L’esatto contrario del penultimo “inquilino” del Viminale, Salvini. Questo episodio è significativo di che cosa si possa intendere per uomini di Stato o che abbiano un senso delle istituzioni; cosa che sempre meno si vede nelle nuove generazioni.

Parri ebbe una lunga successiva carriera politica, macchiata forse solo dalla firma sulla Lettera aperta all’espresso sul caso Pinelli, documento che è indicato come possibile concausa dell’omicidio Calabresi e da cui molti firmatari in seguito si dissociarono o dimenticarono di avere firmato. Sembra che fu comunque Parri a scrivere il famoso “Comunicato della vittoria”, poi firmato da Diaz nel 1918, ed a lui è attribuita anche la definizione di “macelleria messicana” per definire ripugnante lo spettacolo dei corpi di Mussolini, della Petacci e degli altri gerarchi appesi a Piazzale Loreto. Anche da questo, dal rispetto dell’avversario, si dimostra la grandezza di un uomo politico e delle istituzioni.
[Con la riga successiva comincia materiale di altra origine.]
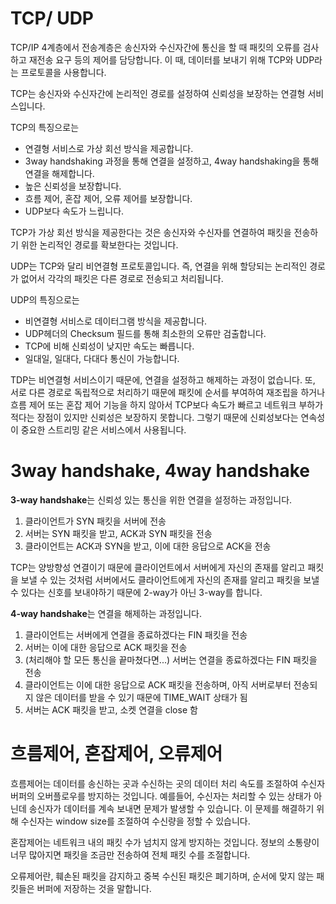 # TCP/ UDP

TCP/IP 4계층에서 전송계층은 송신자와 수신자간에 통신을 할 때 패킷의 오류를 검사하고 재전송 요구 등의 제어를 담당합니다. 이 때, 데이터를 보내기 위해 TCP와 UDP라는 프로토콜을 사용합니다.



TCP는 송신자와 수신자간에 논리적인 경로를 설정하여 신뢰성을 보장하는 연결형 서비스입니다.

TCP의 특징으로는

- 연결형 서비스로 가상 회선 방식을 제공합니다.
- 3way handshaking 과정을 통해 연결을 설정하고, 4way handshaking을 통해 연결을 해제합니다.
- 높은 신뢰성을 보장합니다.
- 흐름 제어, 혼잡 제어, 오류 제어를 보장합니다.
- UDP보다 속도가 느립니다.

TCP가 가상 회선 방식을 제공한다는 것은 송신자와 수신자를 연결하여 패킷을 전송하기 위한 논리적인 경로를 확보한다는 것입니다. 



UDP는 TCP와 달리 비연결형 프로토콜입니다. 즉, 연결을 위해 할당되는 논리적인 경로가 없어서 각각의 패킷은 다른 경로로 전송되고 처리됩니다.

UDP의 특징으로는

- 비연결형 서비스로 데이터그램 방식을 제공합니다.
- UDP헤더의 Checksum 필드를 통해 최소한의 오류만 검출합니다.
- TCP에 비해 신뢰성이 낮지만 속도는 빠릅니다.
- 일대일, 일대다, 다대다 통신이 가능합니다.

TDP는 비연결형 서비스이기 때문에, 연결을 설정하고 해제하는 과정이 없습니다. 또, 서로 다른 경로로 독립적으로 처리하기 때문에 패킷에 순서를 부여하여 재조립을 하거나 흐름 제어 또는 혼잡 제어 기능을 하지 않아서 TCP보다 속도가 빠르고 네트워크 부하가 적다는 장점이 있지만 신뢰성은 보장하지 못합니다. 그렇기 때문에 신뢰성보다는 연속성이 중요한 스트리밍 같은 서비스에서 사용됩니다.





# 3way handshake, 4way handshake

**3-way handshake**는 신뢰성 있는 통신을 위한 연결을 설정하는 과정입니다.

1. 클라이언트가 SYN 패킷을 서버에 전송
2. 서버는 SYN 패킷을 받고, ACK과 SYN 패킷을 전송
3. 클라이언트는 ACK과 SYN을 받고, 이에 대한 응답으로 ACK을 전송

TCP는 양방향성 연결이기 때문에 클라이언트에서 서버에게 자신의 존재를 알리고 패킷을 보낼 수 있는 것처럼 서버에서도 클라이언트에게 자신의 존재를 알리고 패킷을 보낼 수 있다는 신호를 보내야하기 때문에 2-way가 아닌 3-way를 합니다.



**4-way handshake**는 연결을 해제하는 과정입니다.

1. 클라이언트는 서버에게 연결을 종료하겠다는 FIN 패킷을 전송
2. 서버는 이에 대한 응답으로 ACK 패킷을 전송
3. (처리해야 할 모든 통신을 끝마쳤다면...) 서버는 연결을 종료하겠다는 FIN 패킷을 전송
4. 클라이언트는 이에 대한 응답으로 ACK 패킷을 전송하며, 아직 서버로부터 전송되지 않은 데이터를 받을 수 있기 때문에 TIME_WAIT 상태가 됨
5. 서버는 ACK 패킷을 받고, 소켓 연결을 close 함



# 흐름제어, 혼잡제어, 오류제어

흐름제어는 데이터를 송신하는 곳과 수신하는 곳의 데이터 처리 속도를 조절하여 수신자 버퍼의 오버플로우를 방지하는 것입니다. 예를들어, 수신자는 처리할 수 있는 상태가 아닌데 송신자가 데이터를 계속 보내면 문제가 발생할 수 있습니다. 이 문제를 해결하기 위해 수신자는 window size를 조절하여 수신량을 정할 수 있습니다.



혼잡제어는 네트워크 내의 패킷 수가 넘치지 않게 방지하는 것입니다. 정보의 소통량이 너무 많아지면 패킷을 조금만 전송하여 전체 패킷 수를 조절합니다.



오류제어란, 훼손된 패킷을 감지하고 중복 수신된 패킷은 폐기하며, 순서에 맞지 않는 패킷들은 버퍼에 저장하는 것을 말합니다. 

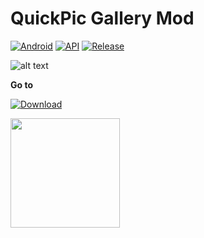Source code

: # QuickPic Gallery Mod
[![Android](https://img.shields.io/badge/Platform-Android-green.svg?style=flat-square)](https://www.android.com) [![API](https://img.shields.io/badge/API-21%2B-orange.svg?logo=android&style=flat-square)](https://developer.android.com/studio/releases/platforms) [![Release](https://img.shields.io/github/v/release/WSTxda/QP-Gallery-Releases?style=flat-square)](https://github.com/WSTxda/QP-Gallery-Releases/releases)
 
![alt text](https://i.imgur.com/gdYWGAg.png)

**Go to** 

[![Download](https://img.shields.io/github/downloads/WSTxda/QP-Gallery-Releases/total?color=brightgreen&label=Download&style=for-the-badge)](https://github.com/WSTxda/QP-Gallery-Releases/releases)

<p align="vertical"><a href="https://bit.ly/2lV0E6u"><img src="https://github.com/aha999/DonateButtons/blob/1371730702589476cbd31790685ded66857a1f08/Paypal.png" width="175"></a></p>
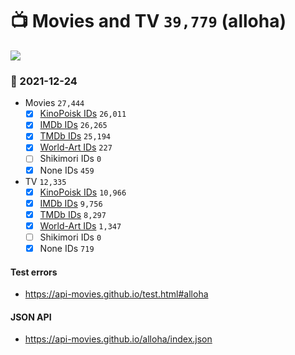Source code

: # :tv: Movies and TV `39,779` (alloha)

<a href="https://API-Movies.github.io"><img src="https://API-Movies.github.io/banner.png?cache"></a>

### :date: 2021-12-24
- Movies `27,444`
  - [x] <a href="https://API-Movies.github.io/alloha/movie_kinopoisk_ids.json">KinoPoisk IDs</a> `26,011`
  - [x] <a href="https://API-Movies.github.io/alloha/movie_imdb_ids.json">IMDb IDs</a> `26,265`
  - [x] <a href="https://API-Movies.github.io/alloha/movie_tmdb_ids.json">TMDb IDs</a> `25,194`
  - [x] <a href="https://API-Movies.github.io/alloha/movie_world_art_ids.json">World-Art IDs</a> `227`
  - [ ] Shikimori IDs `0`
  - [x] None IDs `459`
- TV `12,335`
  - [x] <a href="https://API-Movies.github.io/alloha/tv_kinopoisk_ids.json">KinoPoisk IDs</a> `10,966`
  - [x] <a href="https://API-Movies.github.io/alloha/tv_imdb_ids.json">IMDb IDs</a> `9,756`
  - [x] <a href="https://API-Movies.github.io/alloha/tv_tmdb_ids.json">TMDb IDs</a> `8,297`
  - [x] <a href="https://API-Movies.github.io/alloha/tv_world_art_ids.json">World-Art IDs</a> `1,347`
  - [ ] Shikimori IDs `0`
  - [x] None IDs `719`
#### Test errors
- <a href='https://api-movies.github.io/test.html#alloha'>https://api-movies.github.io/test.html#alloha</a>
#### JSON API
- <a href='https://api-movies.github.io/alloha/index.json'>https://api-movies.github.io/alloha/index.json</a>
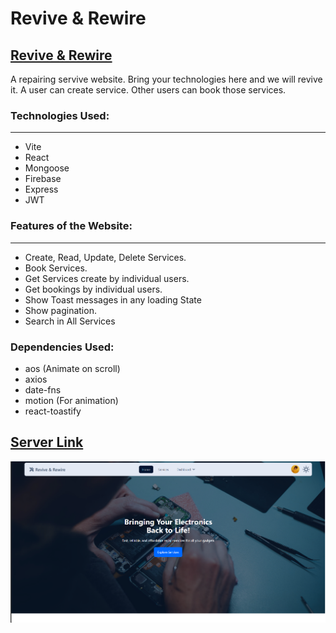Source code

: # Revive & Rewire

## [Revive & Rewire](https://reviverewire.web.app/)

A repairing servive website. Bring your technologies here and we will revive it. A user can create service. Other users can book those services.

### Technologies Used:
---
- Vite
- React
- Mongoose
- Firebase
- Express
- JWT

### Features of the Website:
---
- Create, Read, Update, Delete Services.
- Book Services.
- Get Services create by individual users.
- Get bookings by individual users.
- Show Toast messages in any loading State
- Show pagination.
- Search in All Services

### Dependencies Used:
- aos (Animate on scroll)
- axios
- date-fns
- motion (For animation)
- react-toastify

## [Server Link](https://github.com/adnansyed101/revive-rewire-server)

![Home Page Image](/public/Homepage.PNG)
In ogni caso Parri assunse la carica di Primo Ministro in uno dei periodi più tristi della storia Italiana ed in cui la politica parlava un altro linguaggio, e si doveva confrontare con altri giganti come Togliatti, De Gasperi, Nenni. Oggi questi nomi asfalterebbero i piccoli masanielli e urlanti capipopolo che abbiamo.